Look over the listing below and tally the lines in which the word "chapter" turns up. Answer with the tally only.

----

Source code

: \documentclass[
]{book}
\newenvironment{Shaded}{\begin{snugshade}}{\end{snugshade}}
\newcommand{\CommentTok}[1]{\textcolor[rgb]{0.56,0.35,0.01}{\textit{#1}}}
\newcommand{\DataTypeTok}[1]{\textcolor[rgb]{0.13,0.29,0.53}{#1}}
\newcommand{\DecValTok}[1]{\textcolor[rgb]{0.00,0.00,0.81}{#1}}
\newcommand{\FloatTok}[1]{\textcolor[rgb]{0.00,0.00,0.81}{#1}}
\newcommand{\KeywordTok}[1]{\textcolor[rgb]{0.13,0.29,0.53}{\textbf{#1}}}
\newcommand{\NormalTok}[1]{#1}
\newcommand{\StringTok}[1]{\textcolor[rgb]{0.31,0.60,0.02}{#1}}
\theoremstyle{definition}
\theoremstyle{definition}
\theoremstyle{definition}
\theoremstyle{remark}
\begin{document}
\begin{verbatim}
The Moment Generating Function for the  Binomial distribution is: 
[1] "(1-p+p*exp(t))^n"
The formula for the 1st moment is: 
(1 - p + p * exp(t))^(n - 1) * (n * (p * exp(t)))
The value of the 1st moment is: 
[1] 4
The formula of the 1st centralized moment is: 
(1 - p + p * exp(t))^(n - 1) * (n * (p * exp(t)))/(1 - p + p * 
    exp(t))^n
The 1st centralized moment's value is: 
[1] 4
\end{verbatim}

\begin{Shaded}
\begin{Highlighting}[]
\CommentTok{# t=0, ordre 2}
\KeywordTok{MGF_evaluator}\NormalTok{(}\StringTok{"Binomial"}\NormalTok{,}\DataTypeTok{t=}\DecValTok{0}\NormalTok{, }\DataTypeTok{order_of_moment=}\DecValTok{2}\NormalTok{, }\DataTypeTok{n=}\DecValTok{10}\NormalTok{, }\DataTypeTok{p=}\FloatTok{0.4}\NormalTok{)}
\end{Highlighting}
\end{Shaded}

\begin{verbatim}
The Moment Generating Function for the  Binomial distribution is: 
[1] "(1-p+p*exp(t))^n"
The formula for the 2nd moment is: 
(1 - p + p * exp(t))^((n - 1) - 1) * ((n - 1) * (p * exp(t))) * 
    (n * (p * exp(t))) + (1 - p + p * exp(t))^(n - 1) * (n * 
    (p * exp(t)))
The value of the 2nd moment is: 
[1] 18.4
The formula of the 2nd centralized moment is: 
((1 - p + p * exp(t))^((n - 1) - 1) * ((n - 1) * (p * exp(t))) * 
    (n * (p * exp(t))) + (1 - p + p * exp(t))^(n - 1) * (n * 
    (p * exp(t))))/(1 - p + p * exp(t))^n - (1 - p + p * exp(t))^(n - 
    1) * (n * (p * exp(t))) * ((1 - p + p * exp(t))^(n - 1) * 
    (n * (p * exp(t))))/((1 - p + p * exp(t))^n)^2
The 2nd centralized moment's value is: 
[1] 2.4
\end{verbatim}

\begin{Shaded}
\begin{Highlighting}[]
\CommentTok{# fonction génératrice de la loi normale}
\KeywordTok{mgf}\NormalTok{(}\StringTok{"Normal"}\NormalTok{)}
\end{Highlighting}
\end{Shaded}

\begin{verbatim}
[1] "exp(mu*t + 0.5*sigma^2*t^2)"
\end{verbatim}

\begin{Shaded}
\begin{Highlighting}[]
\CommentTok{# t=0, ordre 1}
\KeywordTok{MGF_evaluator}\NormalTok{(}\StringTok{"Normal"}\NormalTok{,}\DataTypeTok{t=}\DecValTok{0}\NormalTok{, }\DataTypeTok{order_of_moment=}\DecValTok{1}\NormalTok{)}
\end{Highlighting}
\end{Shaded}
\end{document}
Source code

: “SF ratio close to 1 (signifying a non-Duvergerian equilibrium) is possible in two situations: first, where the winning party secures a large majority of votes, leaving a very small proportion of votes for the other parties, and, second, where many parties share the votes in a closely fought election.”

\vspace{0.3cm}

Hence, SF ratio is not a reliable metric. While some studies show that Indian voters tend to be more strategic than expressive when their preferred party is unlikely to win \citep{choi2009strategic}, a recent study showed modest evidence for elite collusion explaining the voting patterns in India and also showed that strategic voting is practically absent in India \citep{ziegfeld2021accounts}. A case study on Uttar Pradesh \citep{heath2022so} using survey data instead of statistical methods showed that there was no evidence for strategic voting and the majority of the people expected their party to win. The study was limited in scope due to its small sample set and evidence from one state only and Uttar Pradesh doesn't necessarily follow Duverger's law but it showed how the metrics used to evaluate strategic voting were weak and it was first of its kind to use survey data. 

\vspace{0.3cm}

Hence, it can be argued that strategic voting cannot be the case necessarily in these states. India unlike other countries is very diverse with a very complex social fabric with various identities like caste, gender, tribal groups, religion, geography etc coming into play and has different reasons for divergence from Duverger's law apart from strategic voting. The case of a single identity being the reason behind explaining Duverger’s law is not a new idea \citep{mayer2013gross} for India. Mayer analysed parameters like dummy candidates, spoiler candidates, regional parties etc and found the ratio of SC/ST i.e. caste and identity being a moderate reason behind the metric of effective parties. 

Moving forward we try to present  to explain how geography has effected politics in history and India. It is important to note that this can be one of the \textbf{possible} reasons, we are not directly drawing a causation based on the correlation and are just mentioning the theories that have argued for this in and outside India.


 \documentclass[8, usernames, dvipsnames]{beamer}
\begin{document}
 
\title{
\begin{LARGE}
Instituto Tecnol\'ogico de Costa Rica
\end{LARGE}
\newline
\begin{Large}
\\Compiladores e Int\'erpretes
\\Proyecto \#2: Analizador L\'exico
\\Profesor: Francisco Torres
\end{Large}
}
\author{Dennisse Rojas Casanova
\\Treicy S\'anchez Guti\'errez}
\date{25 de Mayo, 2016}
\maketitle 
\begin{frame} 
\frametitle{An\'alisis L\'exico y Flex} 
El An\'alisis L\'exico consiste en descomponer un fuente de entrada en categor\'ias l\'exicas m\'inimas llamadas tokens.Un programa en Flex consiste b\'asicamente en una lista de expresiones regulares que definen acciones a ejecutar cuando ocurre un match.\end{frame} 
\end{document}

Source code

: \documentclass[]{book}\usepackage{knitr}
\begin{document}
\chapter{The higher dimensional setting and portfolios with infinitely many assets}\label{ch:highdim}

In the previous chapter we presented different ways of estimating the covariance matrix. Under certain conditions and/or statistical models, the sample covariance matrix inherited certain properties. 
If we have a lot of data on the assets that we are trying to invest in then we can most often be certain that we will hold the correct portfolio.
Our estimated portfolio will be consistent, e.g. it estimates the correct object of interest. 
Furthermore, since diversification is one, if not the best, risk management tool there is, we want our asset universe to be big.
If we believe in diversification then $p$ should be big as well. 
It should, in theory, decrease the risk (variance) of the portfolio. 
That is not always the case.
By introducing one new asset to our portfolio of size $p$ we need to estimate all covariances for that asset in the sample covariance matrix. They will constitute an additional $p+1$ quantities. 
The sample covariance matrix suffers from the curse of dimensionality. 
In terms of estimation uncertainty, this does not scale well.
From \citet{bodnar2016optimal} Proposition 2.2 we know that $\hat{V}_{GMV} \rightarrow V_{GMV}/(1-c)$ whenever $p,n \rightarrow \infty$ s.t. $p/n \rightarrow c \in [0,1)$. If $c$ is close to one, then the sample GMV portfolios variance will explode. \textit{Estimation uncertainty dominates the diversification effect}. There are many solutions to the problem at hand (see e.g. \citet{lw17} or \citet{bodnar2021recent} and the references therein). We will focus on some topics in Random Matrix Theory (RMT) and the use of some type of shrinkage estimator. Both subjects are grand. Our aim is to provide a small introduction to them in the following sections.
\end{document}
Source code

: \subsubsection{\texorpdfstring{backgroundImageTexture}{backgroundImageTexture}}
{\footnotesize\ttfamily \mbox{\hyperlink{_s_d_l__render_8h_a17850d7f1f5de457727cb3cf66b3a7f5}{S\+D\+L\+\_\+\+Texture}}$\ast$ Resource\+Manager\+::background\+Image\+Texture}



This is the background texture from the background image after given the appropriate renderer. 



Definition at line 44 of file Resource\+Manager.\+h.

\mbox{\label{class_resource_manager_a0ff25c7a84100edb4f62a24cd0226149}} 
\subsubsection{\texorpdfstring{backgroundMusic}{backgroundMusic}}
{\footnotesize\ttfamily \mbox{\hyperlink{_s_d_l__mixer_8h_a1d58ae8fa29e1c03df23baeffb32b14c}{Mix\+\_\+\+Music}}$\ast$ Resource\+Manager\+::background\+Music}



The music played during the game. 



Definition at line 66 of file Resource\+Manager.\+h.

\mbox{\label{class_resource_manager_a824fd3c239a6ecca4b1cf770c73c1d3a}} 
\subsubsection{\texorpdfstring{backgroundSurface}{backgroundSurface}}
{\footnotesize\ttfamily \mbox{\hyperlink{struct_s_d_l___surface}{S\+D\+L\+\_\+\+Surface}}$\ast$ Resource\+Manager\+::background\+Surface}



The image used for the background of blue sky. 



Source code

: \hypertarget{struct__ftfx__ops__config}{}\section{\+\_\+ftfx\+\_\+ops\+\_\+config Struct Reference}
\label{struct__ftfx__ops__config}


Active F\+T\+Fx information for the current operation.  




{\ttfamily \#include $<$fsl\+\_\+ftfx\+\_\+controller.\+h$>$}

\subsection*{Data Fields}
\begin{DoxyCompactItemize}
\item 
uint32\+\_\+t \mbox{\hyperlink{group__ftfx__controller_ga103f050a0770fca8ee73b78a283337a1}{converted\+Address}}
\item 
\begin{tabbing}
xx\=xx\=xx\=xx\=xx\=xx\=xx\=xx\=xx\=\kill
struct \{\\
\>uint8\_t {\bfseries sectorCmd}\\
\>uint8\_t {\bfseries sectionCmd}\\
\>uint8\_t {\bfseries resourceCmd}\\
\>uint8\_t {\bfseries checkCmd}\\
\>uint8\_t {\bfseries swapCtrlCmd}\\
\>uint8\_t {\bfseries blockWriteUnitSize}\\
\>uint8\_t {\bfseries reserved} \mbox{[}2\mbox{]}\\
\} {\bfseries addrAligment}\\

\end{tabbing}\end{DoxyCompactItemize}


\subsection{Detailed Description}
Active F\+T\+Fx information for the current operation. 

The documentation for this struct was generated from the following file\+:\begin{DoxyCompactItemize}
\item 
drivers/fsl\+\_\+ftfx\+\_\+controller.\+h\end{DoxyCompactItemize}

----

**EXPECTED ANSWER:** 2